= WORK REQUEST =
Copy nothing but the lines from the opening of the entries through the line that contains "the city too!**", exactly as written. Drop the pictures.

───── DATA SECTION

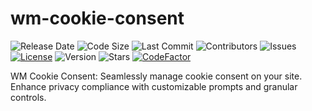 # wm-cookie-consent
![Release Date](https://img.shields.io/github/release-date/wikimint/wm-cookie-consent)
![Code Size](https://img.shields.io/github/languages/code-size/wikimint/wm-cookie-consent)
![Last Commit](https://img.shields.io/github/last-commit/wikimint/wm-cookie-consent)
![Contributors](https://img.shields.io/github/contributors/wikimint/wm-cookie-consent)
![Issues](https://img.shields.io/github/issues/wikimint/wm-cookie-consent)
[![License](https://img.shields.io/github/license/wikimint/wm-cookie-consent)](LICENSE)
![Version](https://img.shields.io/github/v/release/wikimint/wm-cookie-consent)
![Stars](https://img.shields.io/github/stars/wikimint/wm-cookie-consent)
[![CodeFactor](https://www.codefactor.io/repository/github/wikimint/wm-cookie-consent/badge)](https://www.codefactor.io/repository/github/wikimint/wm-cookie-consent)


WM Cookie Consent: Seamlessly manage cookie consent on your site. Enhance privacy compliance with customizable prompts and granular controls.
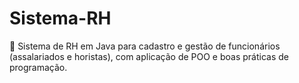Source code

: # Sistema-RH
👥 Sistema de RH em Java para cadastro e gestão de funcionários (assalariados e horistas), com aplicação de POO e boas práticas de programação.
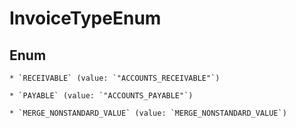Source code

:
# InvoiceTypeEnum

## Enum


    * `RECEIVABLE` (value: `"ACCOUNTS_RECEIVABLE"`)

    * `PAYABLE` (value: `"ACCOUNTS_PAYABLE"`)

    * `MERGE_NONSTANDARD_VALUE` (value: `MERGE_NONSTANDARD_VALUE`)


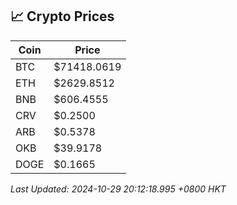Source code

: ## 📈 Crypto Prices

| Coin | Price |
| ---- | ----- |
| BTC | $71418.0619 |
| ETH | $2629.8512 |
| BNB | $606.4555 |
| CRV | $0.2500 |
| ARB | $0.5378 |
| OKB | $39.9178 |
| DOGE | $0.1665 |

_Last Updated: 2024-10-29 20:12:18.995 +0800 HKT_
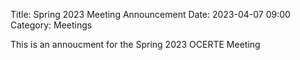 Title: Spring 2023 Meeting Announcement
Date: 2023-04-07 09:00
Category: Meetings

This is an annoucment for the Spring 2023 OCERTE Meeting

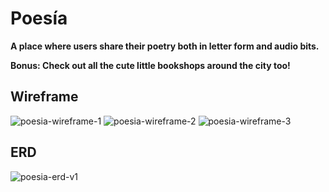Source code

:# Poesía
**A place where users share their poetry both in letter form and audio bits.**

**Bonus: Check out all the cute little bookshops around the city too!**

## Wireframe
![poesia-wireframe-1](https://user-images.githubusercontent.com/39888042/45041563-9fc4d680-b036-11e8-936e-a50266e22559.png)
![poesia-wireframe-2](https://user-images.githubusercontent.com/39888042/45042651-32ff0b80-b039-11e8-89d8-38e6dd849f5b.png)
![poesia-wireframe-3](https://user-images.githubusercontent.com/39888042/45043840-5081a480-b03c-11e8-8ffc-f2d7251127dc.png)

## ERD
![poesia-erd-v1](https://user-images.githubusercontent.com/39888042/45039926-bb2de280-b032-11e8-92d9-0846f1c99503.png)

──────────

= RESULT FOR THIS TASK =
 # wm-cookie-consent
![Release Date](https://img.shields.io/github/release-date/wikimint/wm-cookie-consent)
![Code Size](https://img.shields.io/github/languages/code-size/wikimint/wm-cookie-consent)
![Last Commit](https://img.shields.io/github/last-commit/wikimint/wm-cookie-consent)
![Contributors](https://img.shields.io/github/contributors/wikimint/wm-cookie-consent)
![Issues](https://img.shields.io/github/issues/wikimint/wm-cookie-consent)
[![License](https://img.shields.io/github/license/wikimint/wm-cookie-consent)](LICENSE)
![Version](https://img.shields.io/github/v/release/wikimint/wm-cookie-consent)
![Stars](https://img.shields.io/github/stars/wikimint/wm-cookie-consent)
[![CodeFactor](https://www.codefactor.io/repository/github/wikimint/wm-cookie-consent/badge)](https://www.codefactor.io/repository/github/wikimint/wm-cookie-consent)


WM Cookie Consent: Seamlessly manage cookie consent on your site. Enhance privacy compliance with customizable prompts and granular controls.
Source code

: # Sistema-RH
👥 Sistema de RH em Java para cadastro e gestão de funcionários (assalariados e horistas), com aplicação de POO e boas práticas de programação.
Source code

:
# InvoiceTypeEnum

## Enum


    * `RECEIVABLE` (value: `"ACCOUNTS_RECEIVABLE"`)

    * `PAYABLE` (value: `"ACCOUNTS_PAYABLE"`)

    * `MERGE_NONSTANDARD_VALUE` (value: `MERGE_NONSTANDARD_VALUE`)


Source code

: ## 📈 Crypto Prices

| Coin | Price |
| ---- | ----- |
| BTC | $71418.0619 |
| ETH | $2629.8512 |
| BNB | $606.4555 |
| CRV | $0.2500 |
| ARB | $0.5378 |
| OKB | $39.9178 |
| DOGE | $0.1665 |

_Last Updated: 2024-10-29 20:12:18.995 +0800 HKT_
 Title: Spring 2023 Meeting Announcement
Date: 2023-04-07 09:00
Category: Meetings

This is an annoucment for the Spring 2023 OCERTE Meeting

Source code

:# Poesía
**A place where users share their poetry both in letter form and audio bits.**

**Bonus: Check out all the cute little bookshops around the city too!**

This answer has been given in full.